OECD fordert mehr Mut zur Digitalisierung

Die Potentiale der Digitalisierung bleiben überwiegend ungenutzt. Zu diesem Schluss kommt die neue Studie "Ausblick digitale Wirtschaft" der Organisation für wirtschaftliche Zusammenarbeit und Entwicklung (OECD). Gerade Mittelständler haben noch Probleme, sich auf den digitalen Märkten zu positionieren.

Brüssel, 28.08.2015 — Das Bankwesen, Einzelhandel, Verkehr, Energie und Bildung haben eines gemein: In allen Sektoren ist die Verwendung digitaler Technologien bereits fest verankert. Viele der 34 OECD-Mitgliedstaaten, darunter auch Deutschland, haben Maßnahmen auf den Weg gebracht, um Wachstum und Innovationen zu fördern. Eine einheitliche Strategie ist aber nur bedingt erkennbar. In der neuen Studie "Ausblick Digitale Wirtschaft" fordert die OECD eine einheitliche Strategie der Mitgliedstaaten, um Wirtschaft und Politik auf die Entwicklung neuer Technologien besser vorzubereiten. Das Dokument bereitet auch auf die für 2016 angesetzte OECD-Ministerkonferenz zum Thema "Digitalisierung" vor.

Die OECD ist - anders als die EU - eine Plattform, auf der sich die Mitgliedstaaten auf politischer Ebene austauschen, ohne verbindliche Ziele und Mechanismen zur Durchsetzung zu vereinbaren. Dennoch gilt sie als wichtiger Impulsgeber – nicht zuletzt für die Europäische Union und deren Mitgliedstaaten.
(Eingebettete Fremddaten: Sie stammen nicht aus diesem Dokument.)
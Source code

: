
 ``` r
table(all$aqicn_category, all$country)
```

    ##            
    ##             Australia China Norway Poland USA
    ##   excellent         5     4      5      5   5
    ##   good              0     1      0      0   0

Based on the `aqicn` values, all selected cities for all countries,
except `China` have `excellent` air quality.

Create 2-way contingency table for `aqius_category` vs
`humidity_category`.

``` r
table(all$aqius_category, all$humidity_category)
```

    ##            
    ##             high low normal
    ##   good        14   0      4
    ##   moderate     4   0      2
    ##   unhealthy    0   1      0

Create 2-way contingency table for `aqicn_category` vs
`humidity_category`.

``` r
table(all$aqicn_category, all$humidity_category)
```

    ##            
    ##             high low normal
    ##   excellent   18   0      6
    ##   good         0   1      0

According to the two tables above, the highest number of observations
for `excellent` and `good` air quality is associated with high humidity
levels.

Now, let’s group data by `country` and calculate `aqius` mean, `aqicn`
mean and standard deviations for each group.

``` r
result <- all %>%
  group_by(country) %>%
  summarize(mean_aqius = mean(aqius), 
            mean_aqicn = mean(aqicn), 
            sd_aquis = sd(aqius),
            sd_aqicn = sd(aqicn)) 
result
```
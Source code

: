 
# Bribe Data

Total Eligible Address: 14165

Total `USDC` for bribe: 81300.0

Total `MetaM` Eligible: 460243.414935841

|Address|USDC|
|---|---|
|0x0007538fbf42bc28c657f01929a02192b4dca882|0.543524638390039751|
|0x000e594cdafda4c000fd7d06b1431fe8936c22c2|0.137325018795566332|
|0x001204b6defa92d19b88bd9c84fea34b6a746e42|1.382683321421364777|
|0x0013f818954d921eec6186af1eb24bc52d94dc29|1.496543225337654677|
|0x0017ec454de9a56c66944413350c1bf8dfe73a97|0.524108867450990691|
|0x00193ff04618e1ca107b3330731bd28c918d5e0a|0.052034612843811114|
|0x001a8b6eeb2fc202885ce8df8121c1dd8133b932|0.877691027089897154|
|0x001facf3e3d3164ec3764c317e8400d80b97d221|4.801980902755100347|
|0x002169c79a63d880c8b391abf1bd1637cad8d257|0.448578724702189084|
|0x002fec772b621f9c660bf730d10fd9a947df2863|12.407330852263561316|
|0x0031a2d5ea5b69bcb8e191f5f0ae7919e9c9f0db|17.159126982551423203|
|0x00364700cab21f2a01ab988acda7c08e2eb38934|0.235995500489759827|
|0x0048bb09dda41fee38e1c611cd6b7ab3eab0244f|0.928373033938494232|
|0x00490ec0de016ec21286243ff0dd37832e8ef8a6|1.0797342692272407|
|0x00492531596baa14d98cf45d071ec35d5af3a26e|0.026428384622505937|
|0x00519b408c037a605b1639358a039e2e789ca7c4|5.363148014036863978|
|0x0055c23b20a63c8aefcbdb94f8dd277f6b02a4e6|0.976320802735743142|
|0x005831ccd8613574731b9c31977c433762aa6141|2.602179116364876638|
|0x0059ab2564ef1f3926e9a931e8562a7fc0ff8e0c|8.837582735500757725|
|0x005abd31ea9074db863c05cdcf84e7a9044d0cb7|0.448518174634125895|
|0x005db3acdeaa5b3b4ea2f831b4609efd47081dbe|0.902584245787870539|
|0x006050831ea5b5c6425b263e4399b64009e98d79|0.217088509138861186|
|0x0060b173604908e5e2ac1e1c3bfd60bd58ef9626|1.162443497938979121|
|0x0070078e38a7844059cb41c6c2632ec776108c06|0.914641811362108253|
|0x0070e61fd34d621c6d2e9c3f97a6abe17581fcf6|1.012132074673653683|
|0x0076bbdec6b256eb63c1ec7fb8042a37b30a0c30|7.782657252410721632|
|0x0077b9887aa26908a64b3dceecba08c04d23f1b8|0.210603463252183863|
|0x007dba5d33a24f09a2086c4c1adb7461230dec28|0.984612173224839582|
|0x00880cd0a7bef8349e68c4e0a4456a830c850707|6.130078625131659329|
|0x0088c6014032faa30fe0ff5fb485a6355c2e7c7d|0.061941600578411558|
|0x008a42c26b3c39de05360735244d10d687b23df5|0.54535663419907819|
Im Bereich der internationalen wirtschaftlichen Entwicklung kann die OECD auf detaillierte Daten und Indikatoren ihrer Mitglieder zurückgreifen, die sich aus Staaten dies- und jenseits des Atlantiks zusammensetzen.

Grenzenloser Waren- und Dienstleistungshandel

Alle Bereiche des Wirtschaftslebens erleben derzeit eine Verschmelzung einzelner Vertriebs- und Kommunikationswege. Experten sprechen gerne von einem disruptiven Markt. Kanäle verschmelzen miteinander und den Unternehmen steht die Möglichkeit offen, ihre Waren und Dienstleistungen nahezu grenzenlos auf der ganzen Welt anzubieten. Die Entwicklung der Mobilfunktechnologie trägt maßgeblich dazu bei. So hat sich der Anteil der Verbraucher, die für ihren Einkauf ein Mobilgerät benutzen, in den letzten Jahren erheblich gesteigert.

Mittelstand weiterhin zögerlich

Dennoch sieht die OECD großes Potential in den digitalen Märkten. Laut der Studie trägt der Online-Handel nach wie vor nur 16 Prozent zum Gesamtumsatz bei. Rund 90 Prozent dieses Anteils mache dabei der B2B-Bereich aus. Mittelständische Unternehmen haben hier noch Nachholbedarf. So würden sich nur knapp 19 Prozent der kleinen und mittleren Unternehmen am Online-Handel beteiligen. Das sei, verglichen mit dem Anteil größerer Unternehmen von 40 Prozent, ein relativ kleiner Anteil. Die Diskrepanz zwischen Mittelstand und größeren Unternehmen lasse sich auch in andere Bereiche der Digitalen Wirtschaft übertragen. So werden digitale Technologien in den Bereichen Warenwirtschaft, Cloud Computing und elektronische Bestellung und –Bearbeitung von mittelständischen Unternehmen vergleichsweise selten genutzt.

Auch der Internetauftritt ist für viele Mittelständler nach wie vor ein Knackpunkt. Zwar werden die Vorteile eines eigenen Internetangebots immer häufiger genutzt. Wegen der hohen Anfangskosten erreichen die Unternehmen aber in vielen Fällen nicht die angestrebten Ziele, so das Ergebnis der Studie.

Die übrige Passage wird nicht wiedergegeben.